Pulverisieren Sie die Leber mit einem Gewebestöße in homogen. 200 Mikroliter Chloroform in die Röhre geben. Dann vorsichtig mischen, indem Sie das Rohr mehrmals invertieren.

Drei Minuten bei Raumtemperatur beiseite stellen. Zentrifuge bei vier Grad Celsius bei 12 000 RCF für 15 Minuten.

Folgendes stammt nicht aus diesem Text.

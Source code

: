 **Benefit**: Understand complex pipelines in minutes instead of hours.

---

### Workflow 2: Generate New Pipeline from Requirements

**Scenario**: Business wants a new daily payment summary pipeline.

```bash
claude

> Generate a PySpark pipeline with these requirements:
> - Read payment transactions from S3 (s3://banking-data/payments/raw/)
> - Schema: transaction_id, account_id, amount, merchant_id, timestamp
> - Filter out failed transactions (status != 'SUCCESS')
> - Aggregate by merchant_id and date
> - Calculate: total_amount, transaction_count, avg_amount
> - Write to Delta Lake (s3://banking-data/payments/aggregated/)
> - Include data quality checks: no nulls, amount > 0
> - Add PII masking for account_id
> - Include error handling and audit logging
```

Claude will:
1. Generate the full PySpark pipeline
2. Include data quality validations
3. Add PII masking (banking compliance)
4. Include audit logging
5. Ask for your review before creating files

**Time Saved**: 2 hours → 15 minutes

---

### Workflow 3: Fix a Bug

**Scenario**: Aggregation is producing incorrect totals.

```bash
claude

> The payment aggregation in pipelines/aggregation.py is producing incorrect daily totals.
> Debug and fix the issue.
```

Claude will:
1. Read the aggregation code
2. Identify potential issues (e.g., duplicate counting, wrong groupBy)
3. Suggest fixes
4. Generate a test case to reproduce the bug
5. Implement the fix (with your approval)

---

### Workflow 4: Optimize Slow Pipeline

Sammeln Sie die Rohre vorsichtig aus der Zentrifuge.

500 Mikroliter der farblosen oberen wässrigen Phase vorsichtig in ein neues Rohr übertragen. Fügen Sie ein Volumen Isopropanol in die Röhre. Erhitzen Sie bei minus 20 Grad Celsius für zwei Stunden oder bis über Nacht, um die RNA auszufällen.

Zentrifugieren Sie die Lösung nach der Inkubation bei gleichem Zentrifugenzustand. Sammeln Sie die Rohre aus der Zentrifuge, dann entsorgen Sie den Überstand. Das RNA-Pellet kann durch den Pfeil als spitz gesehen werden.

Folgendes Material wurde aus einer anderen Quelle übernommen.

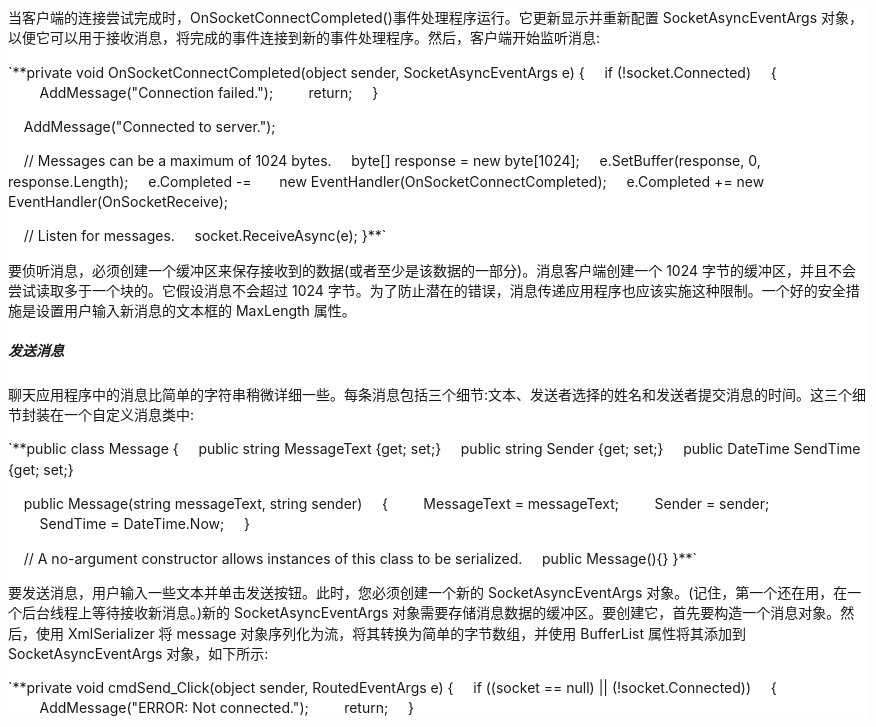 当客户端的连接尝试完成时，OnSocketConnectCompleted()事件处理程序运行。它更新显示并重新配置 SocketAsyncEventArgs 对象，以便它可以用于接收消息，将完成的事件连接到新的事件处理程序。然后，客户端开始监听消息:

`**private void OnSocketConnectCompleted(object sender, SocketAsyncEventArgs e)
{
    if (!socket.Connected)
    {
        AddMessage("Connection failed.");
        return;
    }

    AddMessage("Connected to server.");

    // Messages can be a maximum of 1024 bytes.
    byte[] response = new byte[1024];
    e.SetBuffer(response, 0, response.Length);
    e.Completed -=
      new EventHandler<SocketAsyncEventArgs>(OnSocketConnectCompleted);
    e.Completed += new EventHandler<SocketAsyncEventArgs>(OnSocketReceive);

    // Listen for messages.
    socket.ReceiveAsync(e);
}**`

要侦听消息，必须创建一个缓冲区来保存接收到的数据(或者至少是该数据的一部分)。消息客户端创建一个 1024 字节的缓冲区，并且不会尝试读取多于一个块的。它假设消息不会超过 1024 字节。为了防止潜在的错误，消息传递应用程序也应该实施这种限制。一个好的安全措施是设置用户输入新消息的文本框的 MaxLength 属性。

##### 发送消息

聊天应用程序中的消息比简单的字符串稍微详细一些。每条消息包括三个细节:文本、发送者选择的姓名和发送者提交消息的时间。这三个细节封装在一个自定义消息类中:

`**public class Message {
    public string MessageText {get; set;}
    public string Sender {get; set;}
    public DateTime SendTime {get; set;}

    public Message(string messageText, string sender)
    {
        MessageText = messageText;
        Sender = sender;
        SendTime = DateTime.Now;
    }

    // A no-argument constructor allows instances of this class to be serialized.
    public Message(){}
}**`

要发送消息，用户输入一些文本并单击发送按钮。此时，您必须创建一个新的 SocketAsyncEventArgs 对象。(记住，第一个还在用，在一个后台线程上等待接收新消息。)新的 SocketAsyncEventArgs 对象需要存储消息数据的缓冲区。要创建它，首先要构造一个消息对象。然后，使用 XmlSerializer 将 message 对象序列化为流，将其转换为简单的字节数组，并使用 BufferList 属性将其添加到 SocketAsyncEventArgs 对象，如下所示:

`**private void cmdSend_Click(object sender, RoutedEventArgs e)
{
    if ((socket == null) || (!socket.Connected))
    {
        AddMessage("ERROR: Not connected.");
        return;
    }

Fügen Sie einen Milliliter 75% Ethanol in die Röhre, um das RNA-Pellet zu waschen, und mehrmals invertieren. Zentrifuge bei vier Grad Celsius, bei 10 000 RCF für 15 Minuten. Sammeln Sie die Rohre aus der Zentrifuge, dann entsorgen Sie den Überstand.

Ziehen Sie das übrig gebliebene Ethanol mit der Autopipette heraus und trocknen Sie bei Raumtemperatur fünf bis zehn Minuten. Fügen Sie 30 bis 60 Mikroliter RNase freies Wasser hinzu, das auf 55 bis 60 Grad Celsius vorgewärmt wird, um das RNA-Pellet zu sonlubilisieren. Verwenden Sie ein bis zwei Mikroliter RNA-Lösung, um die Konzentration mit einem Mikrovolumenspektrophotometer zu messen.

Die Ergebnisse werden auf dem Bildschirm angezeigt. Verdünnen Sie die Konzentration auf 200 Nanogramm pro Mikroliter mit RNase-freiem Wasser. Führen Sie die cDNA-Synthese unter Verwendung der chemikalien- und wie folgt aufgeführten Chemikalien und Bedingungen durch.

Verwenden Sie einen Thermocycler, um RNA in cDNA mit vorgeschlagenen Bedingungen umzuwandeln. Im Folgenden sind die Chemikalien und Bedingungen zur Bestimmung der TiLV-Last mit Echtzeit-PCR verwendet. Geben Sie sechs Milliliter des qPCR-Master-Mix in jede Durchstechflasche mit weißem qPCR-Streifenrohr.

Anschließend werden vier Milliliter cDNA-Probe in den Brunnen geladen. In diesem Stadium muss in jedem einzelnen Brunnen eine neue Rohrspitze ausgetauscht werden, um eine Kontamination von Probe zu Probe zu vermeiden. Versiegeln Sie den qPCR-Streifen fest mit einer transparenten qPCR-Streifenkappe.

Mischen Sie die Lösung vorsichtig, indem Sie an einer Spitze des Streifens flicken. Dann drehen Sie sich mit Mikrozentrifuge, um die gesamte Flüssigkeit am Boden der Gefäße zu sammeln. Verwenden Sie die zweistufige Bedingung, wie im Video gezeigt, wählen Sie den Brunnen in 96 Well-Platte, die Sie verwenden werden.

Wählen Sie Cyber-Grün als Flora für Farbstoff. Wählen Sie unbekannt als Beispieltyp aus, und fügen Sie einen Namen in ein Beispielnamensfeld ein. Öffnen Sie den Deckel einer Echtzeit-PCR-Maschine und legen Sie den qPCR-Streifen in den zugewiesenen Brunnen.

Schließen Sie dann den Deckel. Führen Sie das Gerät mit der ausgewählten Bedingung aus. Die Maschine startet und läuft, nachdem der Deckel die gewünschte Temperatur erreicht hat.

Nach dem Ende der qPCR-Bedingungen wird die Verstärkungskurve angezeigt. Hier zeigt der Kurspfeil, wo der Schwellenwert zwischen der Exponentialphase und der linearen Phase abschneidet, was zu einem CT-Wert führt. Der CT-Wert wird dann in die Kopiernummer des Virusprotokolls extrapoliert, um eine Anzahl von Virusresten mithilfe der Standardkurve zu berechnen.

Der Schmelzgipfel wird auch angezeigt, um festzustellen, ob das von qPCR entdeckte Virus tatsächlich TiLV ist, in dem die Schmelzspitzen im Allgemeinen zwischen 79,5 und 80,5 Grad Celsius liegen. Wir hoffen daher, dass diese Methode wichtige Instrumente für Landwirte und Organisationen auf der ganzen Welt sein wird, die möglicherweise eine Kontrolle durchführen und die Ausbreitung der TiLV-Infektion begrenzen müssen.